Last week, the BPIA USDA Subcommittee met with the Plant Protection and Quarantine (PPQ) Branch of APHIS.  Topics ranged from details concerning the submission of PPQ field release permits to higher level topics such as the revision to 7 CFR 330.  PPQ voiced their main concern to be managing workload issues with the increase of applications for biological microorganism field studies.  PPQ has asked that BPIA members contact them directly with application submission estimates anticipated for the 2017 field trial season, so PPQ can develop a plan for review.  The Decision Tree for field release permits was reviewed and is available here.  Updated regulations outlined in 7 CFR 330 will be open for the 60-day public comment period sometime in June or July.  Other topics such as Letters of No Permit Required (LNPR) and Letters of No Jurisdiction (LNJ) were discussed as well as the Questionnaire for Field releases under 10 Acres which can be found here.
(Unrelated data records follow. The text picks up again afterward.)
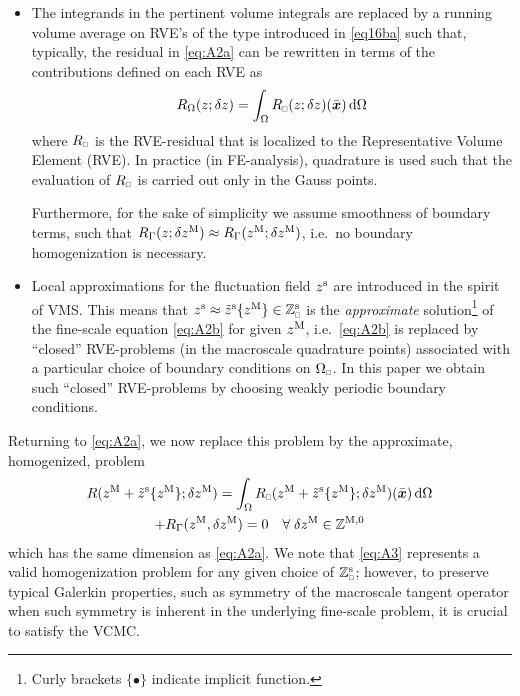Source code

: \documentclass{bmcart}
\newcommand{\eqtref}[1]{\eqref{#1}}
\newcommand{\rve}{
  {\mathchoice
   {\mbox{\scalebox{0.67}{$\Box$}}}
   {\mbox{\scalebox{0.67}{$\Box$}}}
   {\mbox{\scalebox{0.5}{$\Box$}}}
   {\mbox{\scalebox{0.375}{$\Box$}}}
  }
}
\begin{document}
\begin{itemize}
\item The integrands in the pertinent volume integrals are replaced by a running volume average on RVE's of the type introduced in \eqtref{eq16ba}
such that, typically, the residual in \eqtref{eq:A2a} can be rewritten in terms of the contributions defined on each RVE as
\begin{align}
\label{eq:A106} R_\Omega(z;\delta z) = \int_\Omega R_\rve(z;\delta z)(\bar{\ta x})\dif\Omega
\end{align}
where $R_\rve$ is the RVE-residual that is localized to the Representative Volume Element (RVE).
In practice (in FE-analysis), quadrature is used such that the evaluation of $R_\rve$ is carried out only in the Gauss points.

Furthermore, for the sake of simplicity we assume smoothness of boundary terms, such that $R_\Gamma(z; \delta z^{\mathrm{M}}) \approx R_\Gamma(z^{\mathrm{M}};\delta z^{\mathrm{M}})$, i.e.\ no boundary homogenization is necessary.

\item Local approximations for the fluctuation field $z^{\mathrm{s}}$ are introduced in the spirit of VMS.
This means that $z^\fluct \approx \tilde{z}^\fluct\{z^\macro\}\in\set{Z}_\rve^{\fluct}$ is the \emph{approximate} solution\footnote{Curly brackets $\{\bullet\}$ indicate implicit function.} of the fine-scale 
equation \eqtref{eq:A2b} for given $z^{\mathrm{M}}$, i.e.\ \eqtref{eq:A2b} is replaced by ``closed'' RVE-problems (in the macroscale quadrature points) associated with a particular choice of boundary conditions on $\Omega_\rve$.
In this paper we obtain such ``closed'' RVE-problems by choosing  weakly periodic boundary conditions.
\end{itemize}
Returning to \eqtref{eq:A2a}, we now replace this problem by the approximate, homogenized, problem
\begin{multline}
\label{eq:A3} R(z^\macro+\tilde{z}^\fluct\{z^\macro\};\delta z^\macro) = \int_\Omega R_\rve(z^\macro+\tilde{z}^\fluct\{z^\macro\};\delta z^\macro)(\bar{\ta x})\dif\Omega
 \\
 + R_\Gamma(z^\macro, \delta z^\macro) = 0 \quad \forall\;\delta z^\macro \in \set Z^{\macro,0}
\end{multline}
which has the same dimension as \eqtref{eq:A2a}.
We note that \eqtref{eq:A3} represents a valid homogenization problem for any given choice of $\set{Z}_\rve^{\fluct}$; however, to preserve typical Galerkin properties, such as symmetry of the macroscale tangent operator when such symmetry is inherent in the underlying fine-scale problem, it is crucial to satisfy the VCMC.
\end{document}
Lastly, the development of a database for domestic distribution of microorganisms was discussed.  PPQ is very interested in such a database and the USDA subcommittee has been tasked with outlining the inputs that may be included.

Also last week, the BPIA Plant Regulator Subcommittee met to discuss short and long term approaches for clarification of oversight of products that lead to increased plant vigor. Some of such products could be interpreted to fall under the very broad EPA definition of a plant regulator and therefore considered ‘pesticides’.  Part of the day was spent with the industry’s Biostimulant Coalition (BC) to determine if there is alignment across BPIA and the BC.  It was agreed that at a very high level, the goal of gaining clarification and providing consistency for oversight of these products is necessary.  This message was delivered in a BPIA Plant Regulator Subcommittee meeting with the US EPA/Office of Pesticide Programs/Biological and Pollution Prevention Division on May 5th.

At the May 5th meeting, the primary focus of the BPIA/EPA discussion was the development of a guidance document that the Agency has been working toward to provide the clarity and consistency the industry is seeking. The Agency and the BPIA subcommittee have been reviewing product types, exclusion categories and claims to determine the best approach. EPA acknowledged that the effort is proving challenging and that guidance is unlikely to be completed by the end of their fiscal year (September 30) as originally intended. All agreed to continue to work toward clarification of oversight which will benefit stakeholders broadly, including EPA, the states, USDA and industry.